Break of Market Structure (BULLISH REVERSAL)

From the chart shown above, we see how a bullish move trended so successively until a major pullback occurred with price breaking below the previous low and setting out on a new trend. There was a strong transfer of control from buyers to sellers in the Step Index market and as a result, the price started plummeting until it broke the low to give us a downward movement.

A bearish reversal on the other hand is also of like manner but this time an inverse or opposite of the bullish reversal. As shown in the chart below, the bearish reversal of Step Index in a 30min timeframe shows price forming lower highs (LH) and lower lows (LL) until the market reversed significantly and failed to create a new low. This signals the inability on the part of the sellers to keep up with the trend and create more successive lower highs and lower lows. This indication of a change in trending power was established by the bearish trend reversal and hence, a transition from a bearish trend to a bullish trend.

image.png

Break of Market Structure (BEARISH REVERSAL)

B. BREAK OF TRENDLINE

The power of trend line is a dead-simple strategy to use in easily detecting swing highs and swing lows in a trending market. Using this reversal indicator, you can easily pinpoint with precision high probability entry levels and capture maximum profits with ease. It is a technical analysis instrument intended for detecting resistance and support levels in the market. Talking of resistance and support in a market, drawing a trend line for a downtrend can simply be conducted by connecting successive lower highs known as resistance together to identify key entry levels. Likewise, higher lows are connected in a downtrend (support) to identify opportunities and key entry levels at an increasingly higher trend.

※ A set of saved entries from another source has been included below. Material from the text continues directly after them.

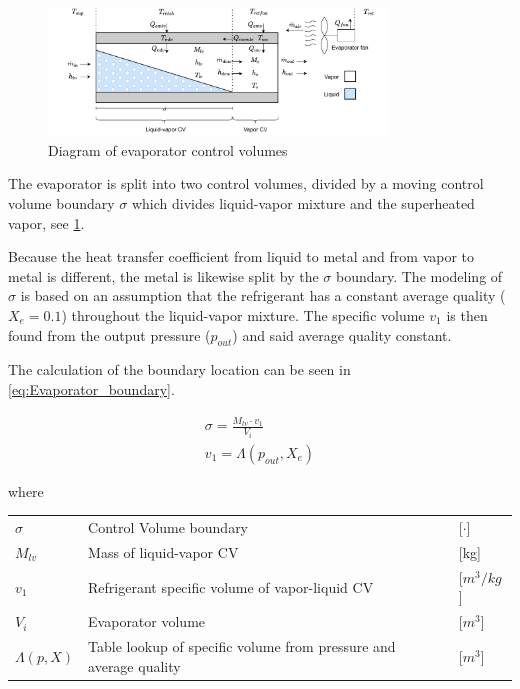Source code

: \begin{figure}[h!]
	\centering
	\includegraphics[width=0.8\textwidth]{Graphics/Evaporator_CV_diagram.pdf}
	\caption{Diagram of evaporator control volumes}
	\label{fig:evap_CV}
\end{figure}

The evaporator is split into two control volumes, divided by a moving control volume boundary $\sigma$ which divides liquid-vapor mixture and the superheated vapor, see \cref{fig:evap_CV}.

Because the heat transfer coefficient from liquid to metal and from vapor to metal is different, the metal is likewise split by the $\sigma$ boundary. The modeling of $\sigma$ is based on an assumption that the refrigerant has a constant average quality ($X_e = 0.1$) throughout the liquid-vapor mixture. The specific volume $v_1$ is then found from the output pressure ($p_{out}$) and said average quality constant.

The calculation of the boundary location can be seen in \cref{eq:Evaporator_boundary}.

\begin{align} \label{eq:Evaporator_boundary}
	\sigma = \frac{M_{lv} \cdot v_1}{V_i} \\
	v_1 = \Lambda(p_{out},X_e)
\end{align}

where

\begin{center}
	\begin{tabular}{l p{10cm} l}
		$\sigma$   & Control Volume boundary                                           & [$\cdot$]            \\
		$M_{lv}$   & Mass of liquid-vapor CV                                           & [\si{kg}]            \\
		$v_1$      & Refrigerant specific volume of vapor-liquid CV                    & [$\si{m}^3/\si{kg}$] \\
		$V_i$      & Evaporator volume                                                 & [$\si{m}^3$]         \\
		$\Lambda(p,X)$ & Table lookup of specific volume from pressure and average quality & [$\si{m}^3$]
	\end{tabular}
\end{center}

However, it can also be efficiently used to check for price reversal and work on the setup of breakouts that occur on the line. Breakouts that do occur on trend lines can however be a strong breakout, breakout, and retest, or a fake breakout.
These patterns nevertheless, birth invalidation on these lines and can be used to know whether it is a major pullback or simply just a pullback for a trend continuation.

Taking a look at the current movement for Step Index on the 1-hour timeframe, we see price moving to the trend line drawn above it. However, with a continuous movement of the price in a plummeting move, a second trend line drawn to connect minor resistance got invalidated in the process and we tend to see a price change and then a move up.

image.png

Break of Trend line (Bearish Reversal)

Above is a trend line depicting a downward movement and also a major pullback indicating a change in trend.

image.png

Sellers took over this market from buyers and as result, the price broke the trendline and the market starts in a downward motion.

C. DIVERGENCE

Divergences are another main trend reversal pattern traders can always make use of in detecting the possibility of a pullback occurring.

Divergences form whenever signals are mixed between initial price action and an indicator confirmation.

This is usually known whenever market structure forms a lower low pattern for example and let's say the RSI or the ADX indicator goes on to form a higher high. This difference in the pattern shown by the price action and the indicator creates a divergence which signals a trend pullback in the market.

BULLISH DIVERGENCE

This occurs when an indicator signifies an uptrend by forming a higher high, but the price pattern signifies a downward movement forming a lower low.

This is how bullish divergence is mostly formed on charts and can also be used to detect when reversals are bound to happen.

An example of a bullish divergence is shown below.

image.png

BEARISH DIVERGENCE

A bearish divergence occurs when an indicator shows a higher high formation but the price pattern moves in an upward movement forming a higher high.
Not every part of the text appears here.